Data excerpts
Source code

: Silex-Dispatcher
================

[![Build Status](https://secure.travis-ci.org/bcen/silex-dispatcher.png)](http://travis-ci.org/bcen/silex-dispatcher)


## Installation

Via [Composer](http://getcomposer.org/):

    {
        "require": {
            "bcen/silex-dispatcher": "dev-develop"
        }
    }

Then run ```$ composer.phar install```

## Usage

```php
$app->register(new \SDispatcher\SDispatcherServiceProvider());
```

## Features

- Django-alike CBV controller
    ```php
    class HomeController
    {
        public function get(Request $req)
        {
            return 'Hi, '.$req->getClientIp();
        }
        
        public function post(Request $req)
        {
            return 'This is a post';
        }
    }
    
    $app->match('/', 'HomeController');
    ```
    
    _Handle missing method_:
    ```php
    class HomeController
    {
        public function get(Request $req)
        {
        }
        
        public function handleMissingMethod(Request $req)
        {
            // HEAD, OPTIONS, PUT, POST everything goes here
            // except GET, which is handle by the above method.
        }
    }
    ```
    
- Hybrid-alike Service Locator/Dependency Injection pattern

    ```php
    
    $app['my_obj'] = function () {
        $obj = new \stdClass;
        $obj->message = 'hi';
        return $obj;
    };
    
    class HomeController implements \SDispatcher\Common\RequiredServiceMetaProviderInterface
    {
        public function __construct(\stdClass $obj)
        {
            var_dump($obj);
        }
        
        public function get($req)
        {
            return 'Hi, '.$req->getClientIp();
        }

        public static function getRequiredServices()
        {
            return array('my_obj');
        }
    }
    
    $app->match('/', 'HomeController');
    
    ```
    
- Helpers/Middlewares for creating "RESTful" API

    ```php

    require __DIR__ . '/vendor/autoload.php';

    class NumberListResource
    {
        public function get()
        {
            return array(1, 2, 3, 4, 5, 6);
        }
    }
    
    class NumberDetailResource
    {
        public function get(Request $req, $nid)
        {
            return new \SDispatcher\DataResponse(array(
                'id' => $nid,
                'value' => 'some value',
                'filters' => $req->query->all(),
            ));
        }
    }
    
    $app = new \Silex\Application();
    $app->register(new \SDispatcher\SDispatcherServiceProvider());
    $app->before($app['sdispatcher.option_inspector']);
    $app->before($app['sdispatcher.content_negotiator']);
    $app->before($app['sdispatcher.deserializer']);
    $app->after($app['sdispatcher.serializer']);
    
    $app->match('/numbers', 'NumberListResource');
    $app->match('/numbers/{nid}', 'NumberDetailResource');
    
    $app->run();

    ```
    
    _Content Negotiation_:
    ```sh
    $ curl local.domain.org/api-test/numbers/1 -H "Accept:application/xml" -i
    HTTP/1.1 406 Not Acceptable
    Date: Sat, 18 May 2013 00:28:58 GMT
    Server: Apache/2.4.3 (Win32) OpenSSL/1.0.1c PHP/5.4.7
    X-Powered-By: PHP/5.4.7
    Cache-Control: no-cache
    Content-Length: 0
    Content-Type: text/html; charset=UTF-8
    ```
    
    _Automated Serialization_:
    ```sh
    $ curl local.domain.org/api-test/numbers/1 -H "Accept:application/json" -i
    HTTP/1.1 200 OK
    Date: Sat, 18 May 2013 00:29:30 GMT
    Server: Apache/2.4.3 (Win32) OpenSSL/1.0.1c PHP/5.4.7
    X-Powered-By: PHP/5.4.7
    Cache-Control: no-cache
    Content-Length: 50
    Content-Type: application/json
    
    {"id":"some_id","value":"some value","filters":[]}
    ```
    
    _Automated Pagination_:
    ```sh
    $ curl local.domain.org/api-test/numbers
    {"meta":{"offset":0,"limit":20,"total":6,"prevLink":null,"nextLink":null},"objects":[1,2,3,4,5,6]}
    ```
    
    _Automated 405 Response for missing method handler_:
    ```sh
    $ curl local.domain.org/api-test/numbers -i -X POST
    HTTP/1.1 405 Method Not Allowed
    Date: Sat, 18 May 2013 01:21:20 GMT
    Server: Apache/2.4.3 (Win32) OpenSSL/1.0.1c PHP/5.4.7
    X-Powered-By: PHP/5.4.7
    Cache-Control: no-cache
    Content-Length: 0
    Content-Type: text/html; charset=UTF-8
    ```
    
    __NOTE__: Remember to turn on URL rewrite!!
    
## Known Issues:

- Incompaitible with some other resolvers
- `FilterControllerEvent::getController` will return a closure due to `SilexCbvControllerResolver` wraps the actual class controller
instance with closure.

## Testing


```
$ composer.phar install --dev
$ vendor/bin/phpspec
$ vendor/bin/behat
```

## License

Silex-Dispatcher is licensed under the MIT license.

==

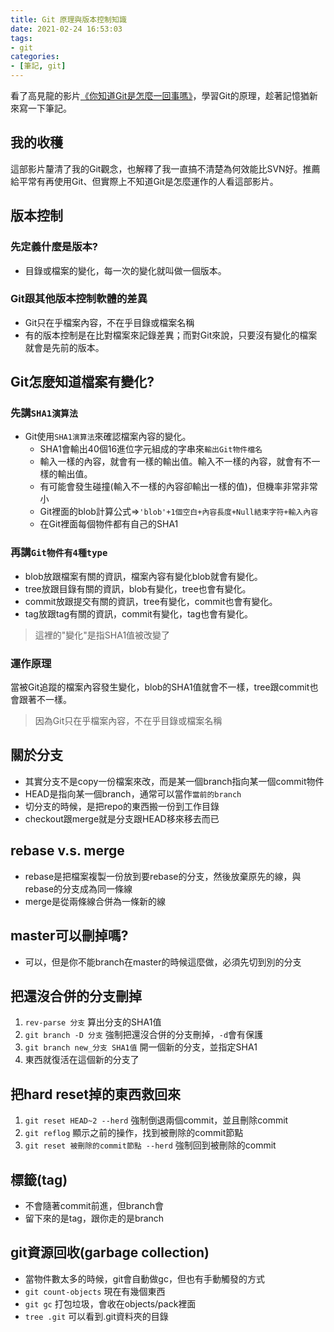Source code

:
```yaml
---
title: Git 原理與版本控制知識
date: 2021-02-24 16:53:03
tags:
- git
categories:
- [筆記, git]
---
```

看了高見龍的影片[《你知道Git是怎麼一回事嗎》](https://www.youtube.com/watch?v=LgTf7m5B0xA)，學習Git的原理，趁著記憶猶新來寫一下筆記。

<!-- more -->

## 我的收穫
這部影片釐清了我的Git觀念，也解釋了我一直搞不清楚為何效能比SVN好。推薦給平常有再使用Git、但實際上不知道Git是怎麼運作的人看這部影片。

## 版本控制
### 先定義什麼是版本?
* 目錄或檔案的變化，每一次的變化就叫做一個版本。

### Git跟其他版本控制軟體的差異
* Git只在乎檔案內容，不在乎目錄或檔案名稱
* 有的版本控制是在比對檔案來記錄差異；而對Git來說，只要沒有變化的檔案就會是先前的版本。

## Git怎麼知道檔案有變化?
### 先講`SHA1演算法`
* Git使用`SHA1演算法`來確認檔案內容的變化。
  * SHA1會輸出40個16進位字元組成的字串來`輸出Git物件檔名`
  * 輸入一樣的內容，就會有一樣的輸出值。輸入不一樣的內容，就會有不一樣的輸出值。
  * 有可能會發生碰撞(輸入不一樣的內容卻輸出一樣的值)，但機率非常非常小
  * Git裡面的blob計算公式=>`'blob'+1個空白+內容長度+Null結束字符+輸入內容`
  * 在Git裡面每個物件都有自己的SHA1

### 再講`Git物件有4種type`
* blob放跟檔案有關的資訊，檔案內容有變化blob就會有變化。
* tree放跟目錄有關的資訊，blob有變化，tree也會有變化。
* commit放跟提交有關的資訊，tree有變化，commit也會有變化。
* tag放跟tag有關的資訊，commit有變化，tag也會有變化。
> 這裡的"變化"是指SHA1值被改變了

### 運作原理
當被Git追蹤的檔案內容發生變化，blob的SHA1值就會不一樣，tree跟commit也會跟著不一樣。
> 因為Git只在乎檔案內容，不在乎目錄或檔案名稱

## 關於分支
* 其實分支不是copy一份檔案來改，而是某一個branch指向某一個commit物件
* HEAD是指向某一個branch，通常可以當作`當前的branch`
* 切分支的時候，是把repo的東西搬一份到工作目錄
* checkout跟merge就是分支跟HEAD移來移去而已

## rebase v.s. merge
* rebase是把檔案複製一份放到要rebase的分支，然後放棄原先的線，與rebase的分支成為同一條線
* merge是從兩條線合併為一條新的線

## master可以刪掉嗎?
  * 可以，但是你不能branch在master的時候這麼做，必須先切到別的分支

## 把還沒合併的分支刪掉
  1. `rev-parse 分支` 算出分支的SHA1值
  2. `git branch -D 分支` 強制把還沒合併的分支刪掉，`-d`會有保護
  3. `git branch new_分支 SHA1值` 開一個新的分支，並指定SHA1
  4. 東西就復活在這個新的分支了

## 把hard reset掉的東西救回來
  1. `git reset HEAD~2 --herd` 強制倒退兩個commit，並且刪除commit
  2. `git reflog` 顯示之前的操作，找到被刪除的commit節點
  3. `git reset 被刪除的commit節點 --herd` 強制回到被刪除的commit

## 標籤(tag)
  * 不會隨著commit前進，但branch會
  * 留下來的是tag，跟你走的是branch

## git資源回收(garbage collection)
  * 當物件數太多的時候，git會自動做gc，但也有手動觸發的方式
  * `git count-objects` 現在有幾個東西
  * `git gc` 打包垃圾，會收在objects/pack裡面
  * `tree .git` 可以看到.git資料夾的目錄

* * *

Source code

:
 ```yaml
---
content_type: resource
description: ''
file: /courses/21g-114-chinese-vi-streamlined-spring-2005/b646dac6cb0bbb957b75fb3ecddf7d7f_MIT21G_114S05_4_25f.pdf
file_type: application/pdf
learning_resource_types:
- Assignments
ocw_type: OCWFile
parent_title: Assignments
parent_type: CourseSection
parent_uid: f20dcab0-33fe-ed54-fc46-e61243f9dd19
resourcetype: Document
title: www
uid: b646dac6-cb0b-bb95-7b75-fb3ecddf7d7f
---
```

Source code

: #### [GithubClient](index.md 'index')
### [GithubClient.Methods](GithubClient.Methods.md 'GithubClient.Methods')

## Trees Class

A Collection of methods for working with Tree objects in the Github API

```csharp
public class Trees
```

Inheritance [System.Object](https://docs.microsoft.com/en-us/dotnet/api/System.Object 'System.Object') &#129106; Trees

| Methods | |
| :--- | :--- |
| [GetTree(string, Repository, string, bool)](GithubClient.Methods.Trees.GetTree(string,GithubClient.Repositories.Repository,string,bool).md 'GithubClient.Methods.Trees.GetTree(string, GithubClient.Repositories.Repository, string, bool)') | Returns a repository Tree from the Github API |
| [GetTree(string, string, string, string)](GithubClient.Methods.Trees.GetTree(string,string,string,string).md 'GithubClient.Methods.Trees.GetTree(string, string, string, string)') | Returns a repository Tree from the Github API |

WORK ITEM:
Count how many lines of the records hold the string "some"; the answer is that number alone.

EXERCISE SOLUTION:
3